For samples, pricing, or more information, please call us at +8615365006308 or mail to info@alchemist-chem.com.
We will respond to you as soon as possible.
Tel: +8615365006308
Email: info@alchemist-chem.com
Where to Buy 1-Chloro-3-Fluoro-5-Nitrobenzene in China?
As a trusted 1-Chloro-3-Fluoro-5-Nitrobenzene manufacturer, we deliver:
Factory-Direct Value: Competitive pricing with no middleman markups, tailored for bulk orders and project-scale requirements.
Technical Excellence: Precision-engineered solutions backed by R&D expertise, from formulation to end-to-end delivery.
Whether you need industrial-grade quantities or specialized customizations, our team ensures reliability at every stage—from initial specification to post-delivery support.
As a leading 1-Chloro-3-Fluoro-5-Nitrobenzene supplier, we deliver high-quality products across diverse grades to meet evolving needs, empowering global customers with safe, efficient, and compliant chemical solutions.
What are the main uses of 1-chloro-3-fluoro-5-nitrobenzene?

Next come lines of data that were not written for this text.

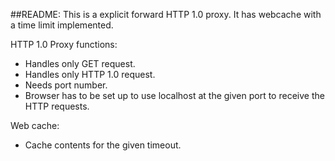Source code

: ##README:
This is a explicit forward HTTP 1.0 proxy. It has webcache with a time limit implemented.

HTTP 1.0 Proxy functions:
* Handles only GET request.
* Handles only HTTP 1.0 request.
* Needs port number. 
* Browser has to be set up to use localhost at the given port to receive the HTTP requests.

Web cache:
* Cache contents for the given timeout.  
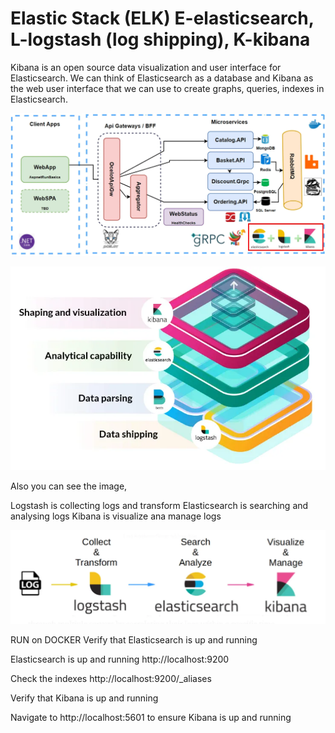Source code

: # Elastic Stack (ELK) E-elasticsearch, L-logstash (log shipping), K-kibana

Kibana is an open source data visualization and user interface for Elasticsearch. We can think of Elasticsearch as a database and Kibana as the web user interface that we can use to create graphs, queries, indexes in Elasticsearch.

![ms-example-architecture.webp](_img%2Fms-example-architecture.webp)

![ELK-stack.webp](_img%2FELK-stack.webp)

Also you can see the image,

Logstash is collecting logs and transform
Elasticsearch is searching and analysing logs
Kibana is visualize ana manage logs

![ELK-sequence-diagrama.webp](_img%2FELK-sequence-diagrama.webp)


RUN on DOCKER
Verify that Elasticsearch is up and running

Elasticsearch is up and running
http://localhost:9200

Check the indexes
http://localhost:9200/_aliases


Verify that Kibana is up and running

Navigate to http://localhost:5601 to ensure Kibana is up and running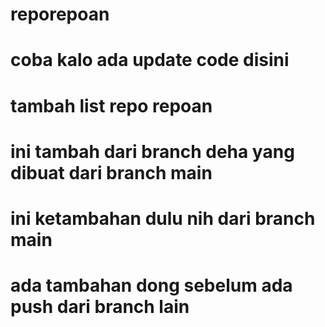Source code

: # reporepoan
# coba kalo ada update code disini
# tambah list repo repoan
# ini tambah dari branch deha yang dibuat dari branch main
# ini ketambahan dulu nih dari branch main
# ada tambahan dong sebelum ada push dari branch lain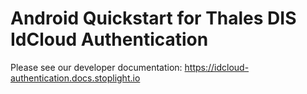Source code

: # Android Quickstart for Thales DIS IdCloud Authentication

Please see our developer documentation: https://idcloud-authentication.docs.stoplight.io
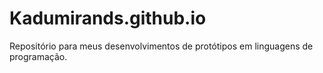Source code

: # Kadumirands.github.io
Repositório para meus desenvolvimentos de protótipos em linguagens de programação.
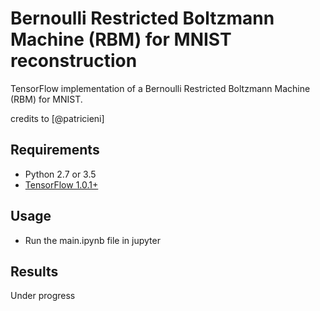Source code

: # Bernoulli Restricted Boltzmann Machine (RBM) for MNIST reconstruction

TensorFlow implementation of a Bernoulli Restricted Boltzmann Machine (RBM) for MNIST.

credits to [@patricieni]

## Requirements
- Python 2.7 or 3.5
- [TensorFlow 1.0.1+](https://www.tensorflow.org/install/)

## Usage

- Run the main.ipynb file in jupyter

## Results

Under progress
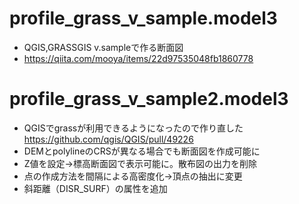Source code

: # profile_grass_v_sample.model3 
- QGIS,GRASSGIS v.sampleで作る断面図
- https://qiita.com/mooya/items/22d97535048fb1860778

# profile_grass_v_sample2.model3 
- QGISでgrassが利用できるようになったので作り直した https://github.com/qgis/QGIS/pull/49226
- DEMとpolylineのCRSが異なる場合でも断面図を作成可能に
- Z値を設定→標高断面図で表示可能に。散布図の出力を削除
- 点の作成方法を間隔による高密度化→頂点の抽出に変更
- 斜距離（DISR_SURF）の属性を追加
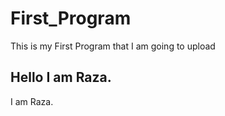 # First_Program
This is my First Program that I am going to upload
<h2>Hello I am Raza.</h2>
<p>I am Raza.</p>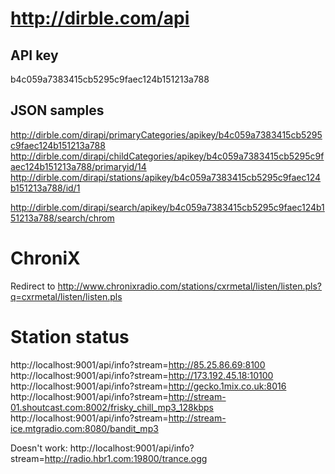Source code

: http://dirble.com/api
=====================

API key
-------
b4c059a7383415cb5295c9faec124b151213a788

JSON samples
------------

http://dirble.com/dirapi/primaryCategories/apikey/b4c059a7383415cb5295c9faec124b151213a788
http://dirble.com/dirapi/childCategories/apikey/b4c059a7383415cb5295c9faec124b151213a788/primaryid/14
http://dirble.com/dirapi/stations/apikey/b4c059a7383415cb5295c9faec124b151213a788/id/1

http://dirble.com/dirapi/search/apikey/b4c059a7383415cb5295c9faec124b151213a788/search/chrom

ChroniX
=======

Redirect to http://www.chronixradio.com/stations/cxrmetal/listen/listen.pls?q=cxrmetal/listen/listen.pls

Station status
==============

http://localhost:9001/api/info?stream=http://85.25.86.69:8100
http://localhost:9001/api/info?stream=http://173.192.45.18:10100
http://localhost:9001/api/info?stream=http://gecko.1mix.co.uk:8016
http://localhost:9001/api/info?stream=http://stream-01.shoutcast.com:8002/frisky_chill_mp3_128kbps
http://localhost:9001/api/info?stream=http://stream-ice.mtgradio.com:8080/bandit_mp3

Doesn't work:
http://localhost:9001/api/info?stream=http://radio.hbr1.com:19800/trance.ogg
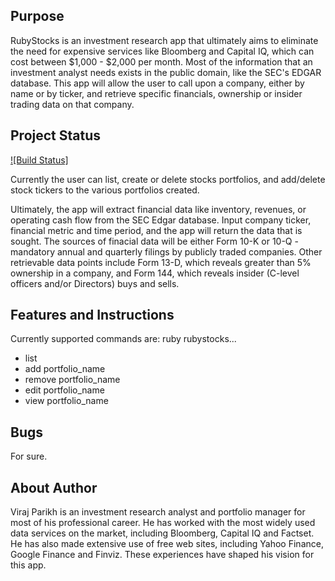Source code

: Purpose
-------
RubyStocks is an investment research app that ultimately aims to eliminate the need for expensive services like Bloomberg and Capital IQ, which can cost between $1,000 - $2,000 per month.  Most of the information that an investment analyst needs exists in the public domain, like the SEC's EDGAR database.  This app will allow the user to call upon a company, either by name or by ticker, and retrieve specific financials, ownership or insider trading data on that company.


Project Status
--------------

[![Build Status]](https://github.com/virajparikh/Ruby_capstone_investment_research)

Currently the user can list, create or delete stocks portfolios, and add/delete stock tickers to the various portfolios created.

Ultimately, the app will extract financial data like inventory, revenues, or operating cash flow from the SEC Edgar database.  Input company ticker, financial metric and time period, and the app will return the data that is sought.  The sources of finacial data will be either Form 10-K or 10-Q - mandatory annual and quarterly filings by publicly traded companies.  Other retrievable data points include Form 13-D, which reveals greater than 5% ownership in a company, and Form 144, which reveals insider (C-level officers and/or Directors) buys and sells.


Features and Instructions
---------------------------
Currently supported commands are: ruby rubystocks...
* list
* add portfolio_name
* remove portfolio_name
* edit portfolio_name
* view portfolio_name  


Bugs
----
For sure.


About Author
------------
Viraj Parikh is an investment research analyst and portfolio manager for most of his professional career.  He has worked with the most widely used data services on the market, including Bloomberg, Capital IQ and Factset.  He has also made extensive use of free web sites, including Yahoo Finance, Google Finance and Finviz.  These experiences have shaped his vision for this app.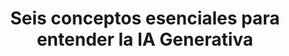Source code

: ---
title: 'Seis conceptos esenciales para entender la IA Generativa'
description: 'Descubre de forma sencilla qué son los prompts, tokens, ventanas de contexto y más. La base para entender cómo funciona la magia.'
pubDate: 2025-05-17
heroImage: '/src/assets/images/blog/hero/02.jpg' # You can reuse an image for now
imageAlt: 'Visualización abstracta de conceptos de IA'
tags: ["IA", "Tecnología"] 
readingTime: 14
---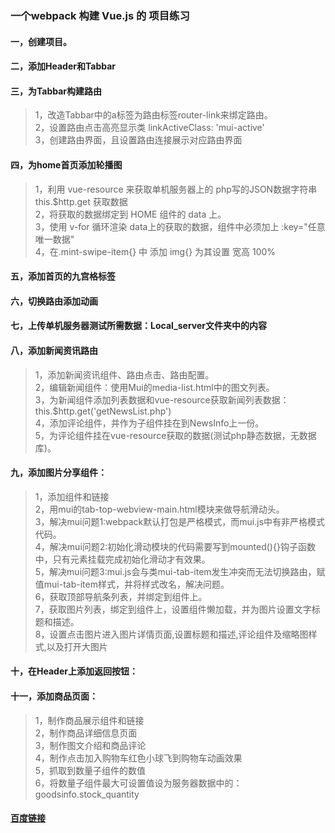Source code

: ### 一个webpack 构建 Vue.js 的 项目练习

#### 一，创建项目。
#### 二，添加Header和Tabbar
#### 三，为Tabbar构建路由
> 1，改造Tabbar中的a标签为路由标签router-link来绑定路由。<br>
> 2，设置路由点击高亮显示类 linkActiveClass: 'mui-active'<br>
> 3，创建路由界面，且设置路由连接展示对应路由界面

#### 四，为home首页添加轮播图
> 1，利用 vue-resource 来获取单机服务器上的 php写的JSON数据字符串 this.$http.get 获取数据<br>
> 2，将获取的数据绑定到 HOME 组件的 data 上。<br>
> 3，使用 v-for 循环渲染 data上的获取的数据，组件中必须加上 :key="任意唯一数据"<br>
> 4，在.mint-swipe-item{} 中 添加 img{} 为其设置 宽高 100%<br>

#### 五，添加首页的九宫格标签

#### 六，切换路由添加动画

#### 七，上传单机服务器测试所需数据：Local_server文件夹中的内容

#### 八，添加新闻资讯路由

> 1，添加新闻资讯组件、路由点击、路由配置。<br>
> 2，编辑新闻组件：使用Mui的media-list.html中的图文列表。<br>
> 3，为新闻组件添加列表数据和vue-resource获取新闻列表数据：this.$http.get('getNewsList.php')<br>
> 4，添加评论组件，并作为子组件挂在到NewsInfo上一份。<br>
> 5，为评论组件挂在vue-resource获取的数据(测试php静态数据，无数据库)。<br>

#### 九，添加图片分享组件：
> 1，添加组件和链接<br>
> 2，用mui的tab-top-webview-main.html模块来做导航滑动头。<br>
> 3，解决mui问题1:webpack默认打包是严格模式，而mui.js中有非严格模式代码。<br>
> 4，解决mui问题2:初始化滑动模块的代码需要写到mounted(){}钩子函数中，只有元素挂载完成初始化滑动才有效果。<br>
> 5，解决mui问题3:mui.js会与类mui-tab-item发生冲突而无法切换路由，赋值mui-tab-item样式，并将样式改名，解决问题。<br>
> 6，获取顶部导航条列表，并绑定到组件上。<br>
> 7，获取图片列表，绑定到组件上，设置组件懒加载，并为图片设置文字标题和描述。<br>
> 8，设置点击图片进入图片详情页面,设置标题和描述,评论组件及缩略图样式,以及打开大图片<br>
#### 十，在Header上添加返回按钮：
#### 十一，添加商品页面：
> 1，制作商品展示组件和链接<br>
> 2，制作商品详细信息页面<br>
> 3，制作图文介绍和商品评论<br>
> 4，制作点击加入购物车红色小球飞到购物车动画效果<br>
> 5，抓取到数量子组件的数值<br>
> 6，将数量子组件最大可设置值设为服务器数据中的：goodsinfo.stock_quantity<br>

####  [百度链接](https://www.baidu.com/)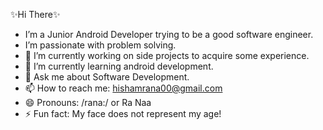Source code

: ✨Hi There✨
- I’m a Junior Android Developer trying to be a good software engineer.
- I’m passionate with problem solving.
- 🔭 I’m currently working on side projects to acquire some experience.
- 🌱 I’m currently learning android development.
- 💬 Ask me about Software Development.
- 📫 How to reach me: hishamrana00@gmail.com
- 😄 Pronouns: /rana:/ or Ra Naa
- ⚡ Fun fact: My face does not represent my age!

What are the main uses of 1 + - 3 + - 5 + - aminoquine? "Tiangong Kaiwu" has a saying:
This 1 - 3 - 5 - aminoquine is very useful in the medical way. First, it is an anti-malarial medicine. Malaria disease, throughout the ages, has been a serious disaster, robbing people of health and disturbing people's livelihood. And 1 - 3 - 5 - aminoquine can enter the human body, search for malaria parasites and make them, prevent their reproduction, solve the disease of malaria, and make patients heal.
Second, in the field of chemical industry, it is also useful. It can be used as a raw material, through various chemical changes, to obtain other substances, or as a precursor to dyes, or as a component of special materials, in the chemical industry, adding bricks and mortar to promote its prosperity.
Third, in the process of scientific research, it is an important test drug. Scientists use their properties to explore the secrets of life, study chemical changes, and understand all kinds of things, promote the progress of learning, and pave the way for the development of future generations.
In general, although 1-3-5-aminoquine is small in shape, it is of critical use in medicine, chemical industry, and scientific research.
This 1 - 3 - 5 - aminoquine is very useful in the medical way. First, it is an anti-malarial medicine. Malaria disease, throughout the ages, has been a serious disaster, robbing people of health and disturbing people's livelihood. And 1 - 3 - 5 - aminoquine can enter the human body, search for malaria parasites and make them, prevent their reproduction, solve the disease of malaria, and make patients heal.
Second, in the field of chemical industry, it is also useful. It can be used as a raw material, through various chemical changes, to obtain other substances, or as a precursor to dyes, or as a component of special materials, in the chemical industry, adding bricks and mortar to promote its prosperity.
Third, in the process of scientific research, it is an important test drug. Scientists use their properties to explore the secrets of life, study chemical changes, and understand all kinds of things, promote the progress of learning, and pave the way for the development of future generations.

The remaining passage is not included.